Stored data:
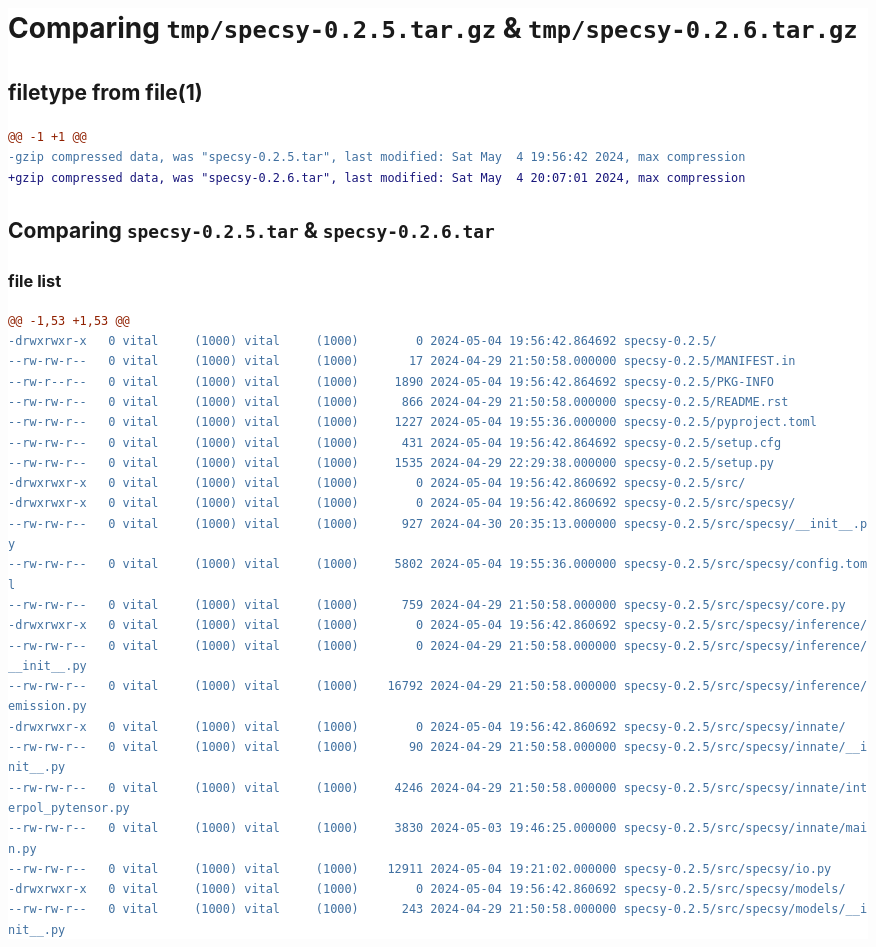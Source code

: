# Comparing `tmp/specsy-0.2.5.tar.gz` & `tmp/specsy-0.2.6.tar.gz`

## filetype from file(1)

```diff
@@ -1 +1 @@
-gzip compressed data, was "specsy-0.2.5.tar", last modified: Sat May  4 19:56:42 2024, max compression
+gzip compressed data, was "specsy-0.2.6.tar", last modified: Sat May  4 20:07:01 2024, max compression
```

## Comparing `specsy-0.2.5.tar` & `specsy-0.2.6.tar`

### file list

```diff
@@ -1,53 +1,53 @@
-drwxrwxr-x   0 vital     (1000) vital     (1000)        0 2024-05-04 19:56:42.864692 specsy-0.2.5/
--rw-rw-r--   0 vital     (1000) vital     (1000)       17 2024-04-29 21:50:58.000000 specsy-0.2.5/MANIFEST.in
--rw-r--r--   0 vital     (1000) vital     (1000)     1890 2024-05-04 19:56:42.864692 specsy-0.2.5/PKG-INFO
--rw-rw-r--   0 vital     (1000) vital     (1000)      866 2024-04-29 21:50:58.000000 specsy-0.2.5/README.rst
--rw-rw-r--   0 vital     (1000) vital     (1000)     1227 2024-05-04 19:55:36.000000 specsy-0.2.5/pyproject.toml
--rw-rw-r--   0 vital     (1000) vital     (1000)      431 2024-05-04 19:56:42.864692 specsy-0.2.5/setup.cfg
--rw-rw-r--   0 vital     (1000) vital     (1000)     1535 2024-04-29 22:29:38.000000 specsy-0.2.5/setup.py
-drwxrwxr-x   0 vital     (1000) vital     (1000)        0 2024-05-04 19:56:42.860692 specsy-0.2.5/src/
-drwxrwxr-x   0 vital     (1000) vital     (1000)        0 2024-05-04 19:56:42.860692 specsy-0.2.5/src/specsy/
--rw-rw-r--   0 vital     (1000) vital     (1000)      927 2024-04-30 20:35:13.000000 specsy-0.2.5/src/specsy/__init__.py
--rw-rw-r--   0 vital     (1000) vital     (1000)     5802 2024-05-04 19:55:36.000000 specsy-0.2.5/src/specsy/config.toml
--rw-rw-r--   0 vital     (1000) vital     (1000)      759 2024-04-29 21:50:58.000000 specsy-0.2.5/src/specsy/core.py
-drwxrwxr-x   0 vital     (1000) vital     (1000)        0 2024-05-04 19:56:42.860692 specsy-0.2.5/src/specsy/inference/
--rw-rw-r--   0 vital     (1000) vital     (1000)        0 2024-04-29 21:50:58.000000 specsy-0.2.5/src/specsy/inference/__init__.py
--rw-rw-r--   0 vital     (1000) vital     (1000)    16792 2024-04-29 21:50:58.000000 specsy-0.2.5/src/specsy/inference/emission.py
-drwxrwxr-x   0 vital     (1000) vital     (1000)        0 2024-05-04 19:56:42.860692 specsy-0.2.5/src/specsy/innate/
--rw-rw-r--   0 vital     (1000) vital     (1000)       90 2024-04-29 21:50:58.000000 specsy-0.2.5/src/specsy/innate/__init__.py
--rw-rw-r--   0 vital     (1000) vital     (1000)     4246 2024-04-29 21:50:58.000000 specsy-0.2.5/src/specsy/innate/interpol_pytensor.py
--rw-rw-r--   0 vital     (1000) vital     (1000)     3830 2024-05-03 19:46:25.000000 specsy-0.2.5/src/specsy/innate/main.py
--rw-rw-r--   0 vital     (1000) vital     (1000)    12911 2024-05-04 19:21:02.000000 specsy-0.2.5/src/specsy/io.py
-drwxrwxr-x   0 vital     (1000) vital     (1000)        0 2024-05-04 19:56:42.860692 specsy-0.2.5/src/specsy/models/
--rw-rw-r--   0 vital     (1000) vital     (1000)      243 2024-04-29 21:50:58.000000 specsy-0.2.5/src/specsy/models/__init__.py
```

- Work to be completed
For the records above, state how many lines include "gzip", giving no more than the number.

- Finished exercise
2